Sin embargo lo importante
aquí fue cómo reaccionó Stan. Ya había visto más casos como estos. Era un tema
recurrente en la psicología moderna. Había sido tratado en películas y novelas
de éxito. La insatisfacción personal. La pérdida de identidad. Crisis de los
cuarenta. La presión de un trabajo asfixiante. Matrimonios fallidos por la
falta de deseo sexual. No era algo inesperado, y ya se sabía cómo reaccionar
ante este sentimiento: dejar el trabajo, recuperar el espíritu veinteañero tal
vez rescatando antiguos LP de rock, un par de porros, cambiar a un estilo más
juvenil (menos corbata y más camiseta) y lo más importante, tener un aventura
con una rubia diez años más joven que su mujer y con las tetas en su sitio.
Stan podría haberse
planteado hacer todo esto. No iba a negar que le resultaba atractivo. Pero no
estaba seguro de eso era exactamente lo que había perdido por el camino. No,
definitivamente no era eso.
Estaba decidido a descubrir
aquel día cuál había sido el eslabón perdido de su cadena. Para inspirarse
mientras estaba conduciendo de camino al trabajo, cambió su emisora habitual
por la emisora local de rock. Se alegró. Conocía la primera canción. Para
cuando iban por la mitad de la segunda canción cambió a la habitual emisora de
noticias. No estaba seguro de si debía tomar la desviación de la 52 aquella
mañana, y le parecía un poco arriesgado lanzarse sin haber comprobado los
informes de tráfico.
Para intentar resarcirse por
la falta de éxito en la “operación espontaneidad” de esa mañana con la radio,
decidió que al llegar al trabajo no aparcaría en su sitio habitual. Nada del
sitio más cercano a la entrada y a la sombra. Aparcaría al final, y caminaría a
la entrada. Entró al aparcamiento decidido, pero le pareció que la última fila
estaba demasiado lejos, y tampoco pasaría nada si lo aparcaba en las penúltimas
filas. Pero siempre había alguna pega. Ese coche ocupa demasiado espacio. Allí
hay una columna. A ese sitio le da mucho el sol. Después de cinco minutos,
decidió que ni iba a perder el tiempo. Aparcó en el lugar de siempre.
Ese día se relajó por
primera vez en el trabajo. Incluso podría decirse que fue algo improductivo. Le
satisfizo enormemente ver que no le agobiaba el hecho de dejar un par de
informes para mañana. Hoy no se iba a agobiar.

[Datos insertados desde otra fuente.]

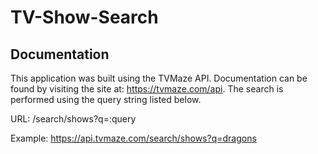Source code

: # TV-Show-Search

## Documentation

This application was built using the TVMaze API.  Documentation can be found by visiting the site at: https://tvmaze.com/api.  The search is performed using the query string listed below.

URL: /search/shows?q=:query

Example: https://api.tvmaze.com/search/shows?q=dragons
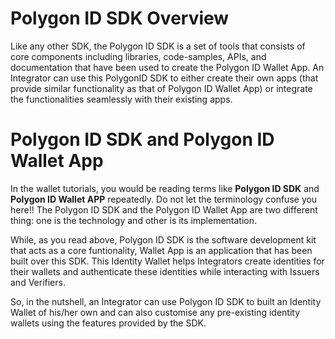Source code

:  
# Polygon ID SDK Overview

Like any other SDK, the Polygon ID SDK is a set of tools that consists of core components including libraries, code-samples, APIs, and documentation that have been used to create the Polygon ID Wallet App. An Integrator can use this PolygonID SDK to either create their own apps (that provide similar functionality as that of Polygon ID Wallet App) or integrate the functionalities seamlessly with their existing apps. 

# Polygon ID SDK and Polygon ID Wallet App

In the wallet tutorials, you would be reading terms like **Polygon ID SDK** and **Polygon ID Wallet APP** repeatedly. Do not let the terminology confuse you here!! The Polygon ID SDK and the Polygon ID Wallet App are two different thing: one is the technology and other is its implementation. 

While, as you read above, Polygon ID SDK is the software development kit that acts as a core funtionality, Wallet App is an application that has been built over this SDK. This Identity Wallet helps Integrators create identities for their wallets and authenticate these identities while interacting with Issuers and Verifiers. 

So, in the nutshell, an Integrator can use Polygon ID SDK to built an Identity Wallet of his/her own and can also customise any pre-existing identity wallets using the features provided by the SDK.  
 


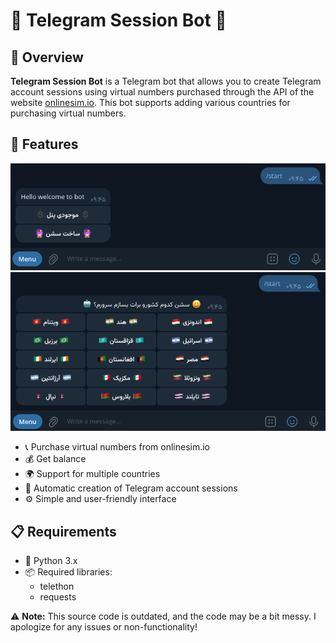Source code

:# 🤖 Telegram Session Bot 📱

## 🌟 Overview

**Telegram Session Bot** is a Telegram bot that allows you to create Telegram account sessions using virtual numbers purchased through the API of the website [onlinesim.io](https://onlinesim.io). This bot supports adding various countries for purchasing virtual numbers.

## 🚀 Features

![Admin Panel](./readme/admin_panel.png)
![Buy Panel](./readme/buy_phone_number.png)

- 📞 Purchase virtual numbers from onlinesim.io
- 💰 Get balance
- 🌍 Support for multiple countries
- 🔄 Automatic creation of Telegram account sessions
- ⚙️ Simple and user-friendly interface

## 📋 Requirements

- 🐍 Python 3.x
- 📦 Required libraries:
  - telethon
  - requests

⚠️ **Note:** This source code is outdated, and the code may be a bit messy. I apologize for any issues or non-functionality!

Annette le llamó al trabajo
sobre las doce. No era por nada en especial, sólo quería saber si Stan quería
algo del supermercado, tenía pensado pasarse después de salir del trabajo.
Stan pensó que tal vez
debería decir algo como que realmente le importaba una mierda lo que quisiese
comprar, que tenía cosas más importantes en las que pensar como por ejemplo
recuperar su vida, que no fuese una hipócrita, que si su marido no le importaba
en la cama poco se creía él que le importase lo que quería para comer. Entonces
Stan pensó en aquello que sí deseaba. No era otro trabajo, ni otra mujer…la
respuesta estaba clara. Algo que llevaba queriendo desde que tenía dieciséis
años. Una Harley Davison roja.
Siempre dijo que con su primer sueldo se compraría esa belleza de dos ruedas.

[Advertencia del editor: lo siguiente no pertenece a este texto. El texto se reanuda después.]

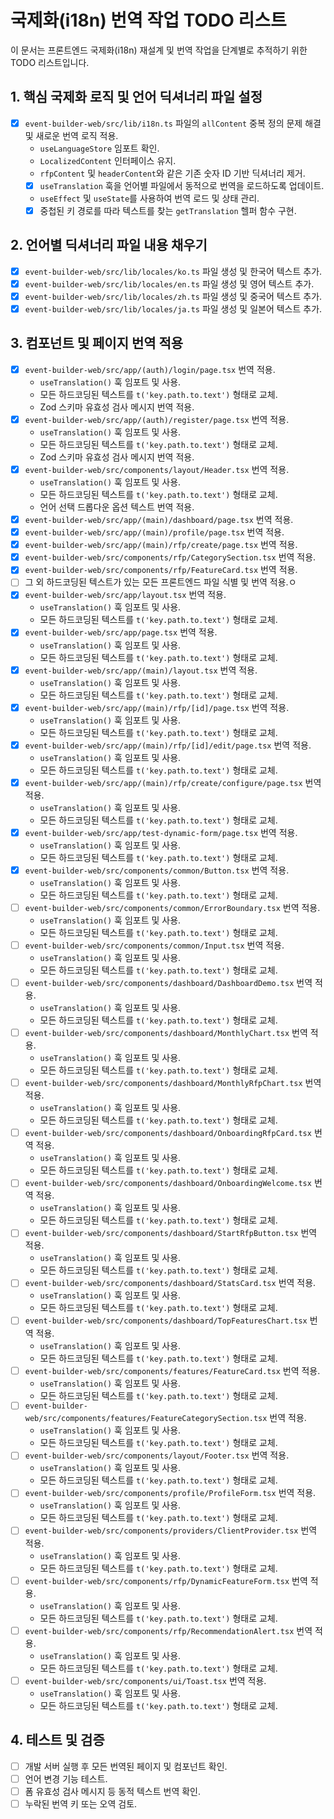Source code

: # 국제화(i18n) 번역 작업 TODO 리스트

이 문서는 프론트엔드 국제화(i18n) 재설계 및 번역 작업을 단계별로 추적하기 위한 TODO 리스트입니다.

## 1. 핵심 국제화 로직 및 언어 딕셔너리 파일 설정

- [x] `event-builder-web/src/lib/i18n.ts` 파일의 `allContent` 중복 정의 문제 해결 및 새로운 번역 로직 적용.
    - `useLanguageStore` 임포트 확인.
    - `LocalizedContent` 인터페이스 유지.
    - `rfpContent` 및 `headerContent`와 같은 기존 숫자 ID 기반 딕셔너리 제거.
    - [x] `useTranslation` 훅을 언어별 파일에서 동적으로 번역을 로드하도록 업데이트.
    - `useEffect` 및 `useState`를 사용하여 번역 로드 및 상태 관리.
    - [x] 중첩된 키 경로를 따라 텍스트를 찾는 `getTranslation` 헬퍼 함수 구현.

## 2. 언어별 딕셔너리 파일 내용 채우기

- [x] `event-builder-web/src/lib/locales/ko.ts` 파일 생성 및 한국어 텍스트 추가.
- [x] `event-builder-web/src/lib/locales/en.ts` 파일 생성 및 영어 텍스트 추가.
- [x] `event-builder-web/src/lib/locales/zh.ts` 파일 생성 및 중국어 텍스트 추가.
- [x] `event-builder-web/src/lib/locales/ja.ts` 파일 생성 및 일본어 텍스트 추가.

## 3. 컴포넌트 및 페이지 번역 적용

- [x] `event-builder-web/src/app/(auth)/login/page.tsx` 번역 적용.
    - `useTranslation()` 훅 임포트 및 사용.
    - 모든 하드코딩된 텍스트를 `t('key.path.to.text')` 형태로 교체.
    - Zod 스키마 유효성 검사 메시지 번역 적용.
- [x] `event-builder-web/src/app/(auth)/register/page.tsx` 번역 적용.
    - `useTranslation()` 훅 임포트 및 사용.
    - 모든 하드코딩된 텍스트를 `t('key.path.to.text')` 형태로 교체.
    - Zod 스키마 유효성 검사 메시지 번역 적용.
- [x] `event-builder-web/src/components/layout/Header.tsx` 번역 적용.
    - `useTranslation()` 훅 임포트 및 사용.
    - 모든 하드코딩된 텍스트를 `t('key.path.to.text')` 형태로 교체.
    - 언어 선택 드롭다운 옵션 텍스트 번역 적용.
- [x] `event-builder-web/src/app/(main)/dashboard/page.tsx` 번역 적용.
- [x] `event-builder-web/src/app/(main)/profile/page.tsx` 번역 적용.
- [x] `event-builder-web/src/app/(main)/rfp/create/page.tsx` 번역 적용.
- [x] `event-builder-web/src/components/rfp/CategorySection.tsx` 번역 적용.
- [x] `event-builder-web/src/components/rfp/FeatureCard.tsx` 번역 적용.
- [ ] 그 외 하드코딩된 텍스트가 있는 모든 프론트엔드 파일 식별 및 번역 적용.ㅇ
- [x] `event-builder-web/src/app/layout.tsx` 번역 적용.
    - `useTranslation()` 훅 임포트 및 사용.
    - 모든 하드코딩된 텍스트를 `t('key.path.to.text')` 형태로 교체.
- [x] `event-builder-web/src/app/page.tsx` 번역 적용.
    - `useTranslation()` 훅 임포트 및 사용.
    - 모든 하드코딩된 텍스트를 `t('key.path.to.text')` 형태로 교체.
- [x] `event-builder-web/src/app/(main)/layout.tsx` 번역 적용.
    - `useTranslation()` 훅 임포트 및 사용.
    - 모든 하드코딩된 텍스트를 `t('key.path.to.text')` 형태로 교체.
- [x] `event-builder-web/src/app/(main)/rfp/[id]/page.tsx` 번역 적용.
    - `useTranslation()` 훅 임포트 및 사용.
    - 모든 하드코딩된 텍스트를 `t('key.path.to.text')` 형태로 교체.
- [x] `event-builder-web/src/app/(main)/rfp/[id]/edit/page.tsx` 번역 적용.
    - `useTranslation()` 훅 임포트 및 사용.
    - 모든 하드코딩된 텍스트를 `t('key.path.to.text')` 형태로 교체.
- [x] `event-builder-web/src/app/(main)/rfp/create/configure/page.tsx` 번역 적용.
    - `useTranslation()` 훅 임포트 및 사용.
    - 모든 하드코딩된 텍스트를 `t('key.path.to.text')` 형태로 교체.
- [x] `event-builder-web/src/app/test-dynamic-form/page.tsx` 번역 적용.
    - `useTranslation()` 훅 임포트 및 사용.
    - 모든 하드코딩된 텍스트를 `t('key.path.to.text')` 형태로 교체.
- [x] `event-builder-web/src/components/common/Button.tsx` 번역 적용.
    - `useTranslation()` 훅 임포트 및 사용.
    - 모든 하드코딩된 텍스트를 `t('key.path.to.text')` 형태로 교체.
- [ ] `event-builder-web/src/components/common/ErrorBoundary.tsx` 번역 적용.
    - `useTranslation()` 훅 임포트 및 사용.
    - 모든 하드코딩된 텍스트를 `t('key.path.to.text')` 형태로 교체.
- [ ] `event-builder-web/src/components/common/Input.tsx` 번역 적용.
    - `useTranslation()` 훅 임포트 및 사용.
    - 모든 하드코딩된 텍스트를 `t('key.path.to.text')` 형태로 교체.
- [ ] `event-builder-web/src/components/dashboard/DashboardDemo.tsx` 번역 적용.
    - `useTranslation()` 훅 임포트 및 사용.
    - 모든 하드코딩된 텍스트를 `t('key.path.to.text')` 형태로 교체.
- [ ] `event-builder-web/src/components/dashboard/MonthlyChart.tsx` 번역 적용.
    - `useTranslation()` 훅 임포트 및 사용.
    - 모든 하드코딩된 텍스트를 `t('key.path.to.text')` 형태로 교체.
- [ ] `event-builder-web/src/components/dashboard/MonthlyRfpChart.tsx` 번역 적용.
    - `useTranslation()` 훅 임포트 및 사용.
    - 모든 하드코딩된 텍스트를 `t('key.path.to.text')` 형태로 교체.
- [ ] `event-builder-web/src/components/dashboard/OnboardingRfpCard.tsx` 번역 적용.
    - `useTranslation()` 훅 임포트 및 사용.
    - 모든 하드코딩된 텍스트를 `t('key.path.to.text')` 형태로 교체.
- [ ] `event-builder-web/src/components/dashboard/OnboardingWelcome.tsx` 번역 적용.
    - `useTranslation()` 훅 임포트 및 사용.
    - 모든 하드코딩된 텍스트를 `t('key.path.to.text')` 형태로 교체.
- [ ] `event-builder-web/src/components/dashboard/StartRfpButton.tsx` 번역 적용.
    - `useTranslation()` 훅 임포트 및 사용.
    - 모든 하드코딩된 텍스트를 `t('key.path.to.text')` 형태로 교체.
- [ ] `event-builder-web/src/components/dashboard/StatsCard.tsx` 번역 적용.
    - `useTranslation()` 훅 임포트 및 사용.
    - 모든 하드코딩된 텍스트를 `t('key.path.to.text')` 형태로 교체.
- [ ] `event-builder-web/src/components/dashboard/TopFeaturesChart.tsx` 번역 적용.
    - `useTranslation()` 훅 임포트 및 사용.
    - 모든 하드코딩된 텍스트를 `t('key.path.to.text')` 형태로 교체.
- [ ] `event-builder-web/src/components/features/FeatureCard.tsx` 번역 적용.
    - `useTranslation()` 훅 임포트 및 사용.
    - 모든 하드코딩된 텍스트를 `t('key.path.to.text')` 형태로 교체.
- [ ] `event-builder-web/src/components/features/FeatureCategorySection.tsx` 번역 적용.
    - `useTranslation()` 훅 임포트 및 사용.
    - 모든 하드코딩된 텍스트를 `t('key.path.to.text')` 형태로 교체.
- [ ] `event-builder-web/src/components/layout/Footer.tsx` 번역 적용.
    - `useTranslation()` 훅 임포트 및 사용.
    - 모든 하드코딩된 텍스트를 `t('key.path.to.text')` 형태로 교체.
- [ ] `event-builder-web/src/components/profile/ProfileForm.tsx` 번역 적용.
    - `useTranslation()` 훅 임포트 및 사용.
    - 모든 하드코딩된 텍스트를 `t('key.path.to.text')` 형태로 교체.
- [ ] `event-builder-web/src/components/providers/ClientProvider.tsx` 번역 적용.
    - `useTranslation()` 훅 임포트 및 사용.
    - 모든 하드코딩된 텍스트를 `t('key.path.to.text')` 형태로 교체.
- [ ] `event-builder-web/src/components/rfp/DynamicFeatureForm.tsx` 번역 적용.
    - `useTranslation()` 훅 임포트 및 사용.
    - 모든 하드코딩된 텍스트를 `t('key.path.to.text')` 형태로 교체.
- [ ] `event-builder-web/src/components/rfp/RecommendationAlert.tsx` 번역 적용.
    - `useTranslation()` 훅 임포트 및 사용.
    - 모든 하드코딩된 텍스트를 `t('key.path.to.text')` 형태로 교체.
- [ ] `event-builder-web/src/components/ui/Toast.tsx` 번역 적용.
    - `useTranslation()` 훅 임포트 및 사용.
    - 모든 하드코딩된 텍스트를 `t('key.path.to.text')` 형태로 교체.

## 4. 테스트 및 검증

- [ ] 개발 서버 실행 후 모든 번역된 페이지 및 컴포넌트 확인.
- [ ] 언어 변경 기능 테스트.
- [ ] 폼 유효성 검사 메시지 등 동적 텍스트 번역 확인.
- [ ] 누락된 번역 키 또는 오역 검토.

En su lugar empleó el dinero de ese primer sueldo en la hipoteca de la casa con
tres dormitorios, dos baños, cocina-comedor y garaje con dos plazas en las
afueras. Pero aún no era tarde, tenía algo de dinero ahorrado en el banco, y
además pediría un préstamo, y haría de una vez por todas ese viaje que tanto
tiempo llevaba deseando. La ruta 66.
Estaba a punto de colgar a
Annette cuando pensó en los famosos bares de la ruta 66, con su desayuno de
huevos con beicon, y tartas de manzana, y esas camareras que constantemente
sirven café. Café. ¿Sería el mismo café que Stan tomaba?
Annette esperaba una
respuesta al otro lado del teléfono. Stan se limitó a decir, mientras cogía los
informes que antes descansaban en su mesa para terminarlos:
“¿Podrías comprar el café de
siempre?”
Imagen tomada de: franciscocerna.blogspot.com
Imagen tomada de: franciscocerna.blogspot.com
Está bien retratada la situación de una vida que no va a ninguna parte, porque tampoco sabe cómo salir de sus rutinas. El hombre está atrapado entre los clichés de su vida y los clichés sobre qué hacen los hombres para parecer de nuevo jóvenes. El relato está bien construido y el final es divertido.